►
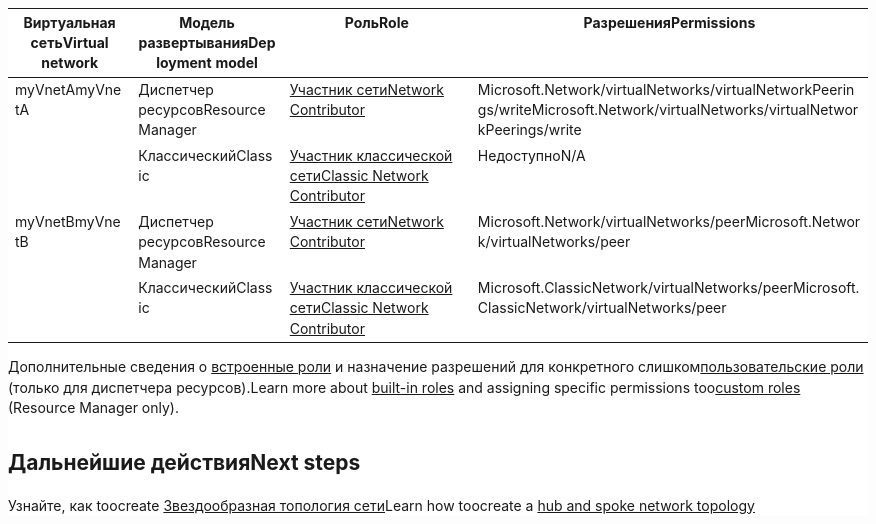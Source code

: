 |<span data-ttu-id="c33bd-291">Виртуальная сеть</span><span class="sxs-lookup"><span data-stu-id="c33bd-291">Virtual network</span></span>|<span data-ttu-id="c33bd-292">Модель развертывания</span><span class="sxs-lookup"><span data-stu-id="c33bd-292">Deployment model</span></span>|<span data-ttu-id="c33bd-293">Роль</span><span class="sxs-lookup"><span data-stu-id="c33bd-293">Role</span></span>|<span data-ttu-id="c33bd-294">Разрешения</span><span class="sxs-lookup"><span data-stu-id="c33bd-294">Permissions</span></span>|
|---|---|---|---|
|<span data-ttu-id="c33bd-295">myVnetA</span><span class="sxs-lookup"><span data-stu-id="c33bd-295">myVnetA</span></span>|<span data-ttu-id="c33bd-296">Диспетчер ресурсов</span><span class="sxs-lookup"><span data-stu-id="c33bd-296">Resource Manager</span></span>|[<span data-ttu-id="c33bd-297">Участник сети</span><span class="sxs-lookup"><span data-stu-id="c33bd-297">Network Contributor</span></span>](../active-directory/role-based-access-built-in-roles.md?toc=%2fazure%2fvirtual-network%2ftoc.json#network-contributor)|<span data-ttu-id="c33bd-298">Microsoft.Network/virtualNetworks/virtualNetworkPeerings/write</span><span class="sxs-lookup"><span data-stu-id="c33bd-298">Microsoft.Network/virtualNetworks/virtualNetworkPeerings/write</span></span>|
| |<span data-ttu-id="c33bd-299">Классический</span><span class="sxs-lookup"><span data-stu-id="c33bd-299">Classic</span></span>|[<span data-ttu-id="c33bd-300">Участник классической сети</span><span class="sxs-lookup"><span data-stu-id="c33bd-300">Classic Network Contributor</span></span>](../active-directory/role-based-access-built-in-roles.md?toc=%2fazure%2fvirtual-network%2ftoc.json#classic-network-contributor)|<span data-ttu-id="c33bd-301">Недоступно</span><span class="sxs-lookup"><span data-stu-id="c33bd-301">N/A</span></span>|
|<span data-ttu-id="c33bd-302">myVnetB</span><span class="sxs-lookup"><span data-stu-id="c33bd-302">myVnetB</span></span>|<span data-ttu-id="c33bd-303">Диспетчер ресурсов</span><span class="sxs-lookup"><span data-stu-id="c33bd-303">Resource Manager</span></span>|[<span data-ttu-id="c33bd-304">Участник сети</span><span class="sxs-lookup"><span data-stu-id="c33bd-304">Network Contributor</span></span>](../active-directory/role-based-access-built-in-roles.md?toc=%2fazure%2fvirtual-network%2ftoc.json#network-contributor)|<span data-ttu-id="c33bd-305">Microsoft.Network/virtualNetworks/peer</span><span class="sxs-lookup"><span data-stu-id="c33bd-305">Microsoft.Network/virtualNetworks/peer</span></span>|
||<span data-ttu-id="c33bd-306">Классический</span><span class="sxs-lookup"><span data-stu-id="c33bd-306">Classic</span></span>|[<span data-ttu-id="c33bd-307">Участник классической сети</span><span class="sxs-lookup"><span data-stu-id="c33bd-307">Classic Network Contributor</span></span>](../active-directory/role-based-access-built-in-roles.md?toc=%2fazure%2fvirtual-network%2ftoc.json#classic-network-contributor)|<span data-ttu-id="c33bd-308">Microsoft.ClassicNetwork/virtualNetworks/peer</span><span class="sxs-lookup"><span data-stu-id="c33bd-308">Microsoft.ClassicNetwork/virtualNetworks/peer</span></span>|

<span data-ttu-id="c33bd-309">Дополнительные сведения о [встроенные роли](../active-directory/role-based-access-built-in-roles.md?toc=%2fazure%2fvirtual-network%2ftoc.json#network-contributor) и назначение разрешений для конкретного слишком[пользовательские роли](../active-directory/role-based-access-control-custom-roles.md?toc=%2fazure%2fvirtual-network%2ftoc.json) (только для диспетчера ресурсов).</span><span class="sxs-lookup"><span data-stu-id="c33bd-309">Learn more about [built-in roles](../active-directory/role-based-access-built-in-roles.md?toc=%2fazure%2fvirtual-network%2ftoc.json#network-contributor) and assigning specific permissions too[custom roles](../active-directory/role-based-access-control-custom-roles.md?toc=%2fazure%2fvirtual-network%2ftoc.json) (Resource Manager only).</span></span>

## <span data-ttu-id="c33bd-310"><a name="next-steps"></a>Дальнейшие действия</span><span class="sxs-lookup"><span data-stu-id="c33bd-310"><a name="next-steps"></a>Next steps</span></span>

<span data-ttu-id="c33bd-311">Узнайте, как toocreate [Звездообразная топология сети](/azure/architecture/reference-architectures/hybrid-networking/hub-spoke?toc=%2fazure%2fvirtual-network%2ftoc.json#vnet-peering)</span><span class="sxs-lookup"><span data-stu-id="c33bd-311">Learn how toocreate a [hub and spoke network topology](/azure/architecture/reference-architectures/hybrid-networking/hub-spoke?toc=%2fazure%2fvirtual-network%2ftoc.json#vnet-peering)</span></span>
◄
▶ TASK TO CARRY OUT
Only a number is expected here: the count of lines in the listing that hold the string "Classic".

▶ ANSWER TO THIS EXERCISE
2